Single-Reference Text-to-Image Manipulation with Dual Contrastive Denoising Score
This work solves the problem of precise and controllable image editing for users of generative models, though it is incremental as it builds on existing diffusion models with a novel loss.
The paper tackles the challenge of editing real images with text-to-image models by addressing inaccurate text prompts and unwanted changes, resulting in a method that outperforms existing approaches in real image editing while preserving structure and enabling zero-shot translation.

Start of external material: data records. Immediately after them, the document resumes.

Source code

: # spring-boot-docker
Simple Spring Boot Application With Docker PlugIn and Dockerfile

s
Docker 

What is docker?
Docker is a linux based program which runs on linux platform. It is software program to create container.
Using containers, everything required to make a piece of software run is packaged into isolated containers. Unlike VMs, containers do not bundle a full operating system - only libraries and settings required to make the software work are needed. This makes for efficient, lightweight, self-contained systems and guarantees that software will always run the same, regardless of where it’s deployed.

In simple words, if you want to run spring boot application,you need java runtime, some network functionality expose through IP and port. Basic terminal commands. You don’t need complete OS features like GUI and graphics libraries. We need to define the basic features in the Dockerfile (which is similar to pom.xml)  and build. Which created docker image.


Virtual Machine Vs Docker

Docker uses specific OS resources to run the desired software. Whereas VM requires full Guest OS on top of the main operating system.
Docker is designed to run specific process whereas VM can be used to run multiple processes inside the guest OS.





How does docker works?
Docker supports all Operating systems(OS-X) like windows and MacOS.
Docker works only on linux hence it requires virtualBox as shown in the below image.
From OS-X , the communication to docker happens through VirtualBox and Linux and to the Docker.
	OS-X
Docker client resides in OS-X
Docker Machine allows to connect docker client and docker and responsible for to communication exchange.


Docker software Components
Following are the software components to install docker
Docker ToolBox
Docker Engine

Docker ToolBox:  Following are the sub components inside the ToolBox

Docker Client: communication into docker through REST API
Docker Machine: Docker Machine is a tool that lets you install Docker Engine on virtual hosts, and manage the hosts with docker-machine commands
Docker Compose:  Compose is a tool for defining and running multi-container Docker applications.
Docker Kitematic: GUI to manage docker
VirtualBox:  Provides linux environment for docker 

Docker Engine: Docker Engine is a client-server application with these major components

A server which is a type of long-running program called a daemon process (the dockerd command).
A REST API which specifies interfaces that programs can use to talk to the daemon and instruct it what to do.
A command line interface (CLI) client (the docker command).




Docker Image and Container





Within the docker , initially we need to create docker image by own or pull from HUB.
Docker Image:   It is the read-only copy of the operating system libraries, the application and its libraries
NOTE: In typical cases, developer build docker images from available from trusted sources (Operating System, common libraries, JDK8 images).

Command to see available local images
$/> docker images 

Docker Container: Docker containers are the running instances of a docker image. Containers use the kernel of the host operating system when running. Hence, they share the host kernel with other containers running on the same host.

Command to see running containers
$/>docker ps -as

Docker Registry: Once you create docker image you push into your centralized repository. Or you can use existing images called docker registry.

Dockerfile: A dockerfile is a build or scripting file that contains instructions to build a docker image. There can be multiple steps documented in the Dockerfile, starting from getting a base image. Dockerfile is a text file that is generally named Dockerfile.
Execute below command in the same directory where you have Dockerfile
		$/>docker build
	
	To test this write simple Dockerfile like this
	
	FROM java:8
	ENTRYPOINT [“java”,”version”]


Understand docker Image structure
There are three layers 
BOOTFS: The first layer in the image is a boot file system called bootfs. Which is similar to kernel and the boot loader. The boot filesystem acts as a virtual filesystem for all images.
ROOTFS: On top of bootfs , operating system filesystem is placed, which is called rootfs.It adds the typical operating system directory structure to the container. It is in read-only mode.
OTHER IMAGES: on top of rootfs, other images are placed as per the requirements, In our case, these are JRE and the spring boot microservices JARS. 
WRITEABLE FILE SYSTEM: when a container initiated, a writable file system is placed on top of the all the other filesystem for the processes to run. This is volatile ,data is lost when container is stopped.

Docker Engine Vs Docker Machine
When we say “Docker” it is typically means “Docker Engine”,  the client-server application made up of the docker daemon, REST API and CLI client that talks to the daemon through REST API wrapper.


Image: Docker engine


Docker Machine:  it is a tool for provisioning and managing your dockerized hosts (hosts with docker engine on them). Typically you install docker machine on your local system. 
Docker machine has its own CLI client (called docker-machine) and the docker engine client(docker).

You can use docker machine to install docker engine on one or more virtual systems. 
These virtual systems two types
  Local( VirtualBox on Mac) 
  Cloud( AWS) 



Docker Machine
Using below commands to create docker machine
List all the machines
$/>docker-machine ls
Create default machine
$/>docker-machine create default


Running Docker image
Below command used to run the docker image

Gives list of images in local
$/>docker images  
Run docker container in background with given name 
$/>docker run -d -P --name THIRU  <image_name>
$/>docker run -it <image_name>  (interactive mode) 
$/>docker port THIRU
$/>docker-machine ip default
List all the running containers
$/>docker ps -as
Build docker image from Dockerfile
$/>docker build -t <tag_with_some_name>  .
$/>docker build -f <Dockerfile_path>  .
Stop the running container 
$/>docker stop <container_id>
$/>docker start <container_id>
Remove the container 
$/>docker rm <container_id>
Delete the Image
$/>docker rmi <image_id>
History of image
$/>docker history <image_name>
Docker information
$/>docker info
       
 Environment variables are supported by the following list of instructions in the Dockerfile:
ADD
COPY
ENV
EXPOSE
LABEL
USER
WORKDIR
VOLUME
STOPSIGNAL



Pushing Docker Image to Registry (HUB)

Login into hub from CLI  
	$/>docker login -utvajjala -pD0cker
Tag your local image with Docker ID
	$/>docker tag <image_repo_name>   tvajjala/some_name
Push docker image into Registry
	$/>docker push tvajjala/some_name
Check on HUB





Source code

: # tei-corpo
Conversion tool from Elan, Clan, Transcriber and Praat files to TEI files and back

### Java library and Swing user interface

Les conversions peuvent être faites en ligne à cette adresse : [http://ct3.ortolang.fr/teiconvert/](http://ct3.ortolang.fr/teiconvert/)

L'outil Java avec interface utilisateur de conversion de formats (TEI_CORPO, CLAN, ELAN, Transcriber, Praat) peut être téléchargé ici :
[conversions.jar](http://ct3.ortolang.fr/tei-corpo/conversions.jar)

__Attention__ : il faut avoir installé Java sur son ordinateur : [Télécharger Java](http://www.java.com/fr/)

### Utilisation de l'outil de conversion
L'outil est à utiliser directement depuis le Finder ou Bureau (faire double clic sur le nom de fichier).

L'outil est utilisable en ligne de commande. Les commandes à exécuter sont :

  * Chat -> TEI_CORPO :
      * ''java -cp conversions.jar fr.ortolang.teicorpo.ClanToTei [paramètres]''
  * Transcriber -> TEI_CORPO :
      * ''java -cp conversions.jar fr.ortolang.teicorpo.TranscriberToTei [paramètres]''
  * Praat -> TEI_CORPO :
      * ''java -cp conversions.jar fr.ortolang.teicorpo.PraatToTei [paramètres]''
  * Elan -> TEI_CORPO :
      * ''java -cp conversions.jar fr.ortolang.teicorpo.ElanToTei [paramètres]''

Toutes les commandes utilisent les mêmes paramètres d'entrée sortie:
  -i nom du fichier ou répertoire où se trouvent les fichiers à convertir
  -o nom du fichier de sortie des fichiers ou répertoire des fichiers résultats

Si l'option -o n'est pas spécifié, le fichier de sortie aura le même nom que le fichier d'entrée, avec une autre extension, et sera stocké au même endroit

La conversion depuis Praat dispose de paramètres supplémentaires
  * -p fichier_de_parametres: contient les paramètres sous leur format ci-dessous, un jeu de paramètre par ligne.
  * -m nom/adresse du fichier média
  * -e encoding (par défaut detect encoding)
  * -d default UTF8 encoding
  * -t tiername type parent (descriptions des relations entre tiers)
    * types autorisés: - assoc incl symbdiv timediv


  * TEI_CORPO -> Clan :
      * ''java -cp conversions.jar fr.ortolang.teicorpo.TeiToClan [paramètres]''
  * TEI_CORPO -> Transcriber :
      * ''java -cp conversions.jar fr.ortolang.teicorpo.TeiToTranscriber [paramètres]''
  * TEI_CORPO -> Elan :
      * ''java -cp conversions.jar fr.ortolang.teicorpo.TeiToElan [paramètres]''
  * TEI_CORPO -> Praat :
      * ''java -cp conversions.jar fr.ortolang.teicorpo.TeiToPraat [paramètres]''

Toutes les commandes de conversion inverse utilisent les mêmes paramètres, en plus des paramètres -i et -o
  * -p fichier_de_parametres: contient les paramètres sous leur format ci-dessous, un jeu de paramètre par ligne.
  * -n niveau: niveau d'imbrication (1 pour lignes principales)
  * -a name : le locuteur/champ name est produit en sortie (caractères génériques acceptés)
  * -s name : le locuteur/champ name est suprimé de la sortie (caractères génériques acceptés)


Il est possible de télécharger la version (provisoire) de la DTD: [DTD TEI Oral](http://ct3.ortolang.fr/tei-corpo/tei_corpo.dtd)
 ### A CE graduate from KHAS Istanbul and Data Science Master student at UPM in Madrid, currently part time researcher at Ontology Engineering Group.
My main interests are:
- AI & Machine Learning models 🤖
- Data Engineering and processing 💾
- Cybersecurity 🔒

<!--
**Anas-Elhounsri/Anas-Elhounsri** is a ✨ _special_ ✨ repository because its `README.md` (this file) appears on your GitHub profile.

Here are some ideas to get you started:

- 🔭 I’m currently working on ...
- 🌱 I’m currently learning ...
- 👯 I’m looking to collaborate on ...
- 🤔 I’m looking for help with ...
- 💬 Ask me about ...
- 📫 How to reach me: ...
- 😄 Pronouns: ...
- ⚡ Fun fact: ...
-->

Large-scale text-to-image generative models have shown remarkable ability to synthesize diverse and high-quality images. However, it is still challenging to directly apply these models for editing real images for two reasons. First, it is difficult for users to come up with a perfect text prompt that accurately describes every visual detail in the input image. Second, while existing models can introduce desirable changes in certain regions, they often dramatically alter the input content and introduce unexpected changes in unwanted regions. To address these challenges, we present Dual Contrastive Denoising Score, a simple yet powerful framework that leverages the rich generative prior of text-to-image diffusion models. Inspired by contrastive learning approaches for unpaired image-to-image translation, we introduce a straightforward dual contrastive loss within the proposed framework. Our approach utilizes the extensive spatial information from the intermediate representations of the self-attention layers in latent diffusion models without depending on auxiliary networks. Our method achieves both flexible content modification and structure preservation between input and output images, as well as zero-shot image-to-image translation. Through extensive experiments, we show that our approach outperforms existing methods in real image editing while maintaining the capability to directly utilize pretrained text-to-image diffusion models without further training.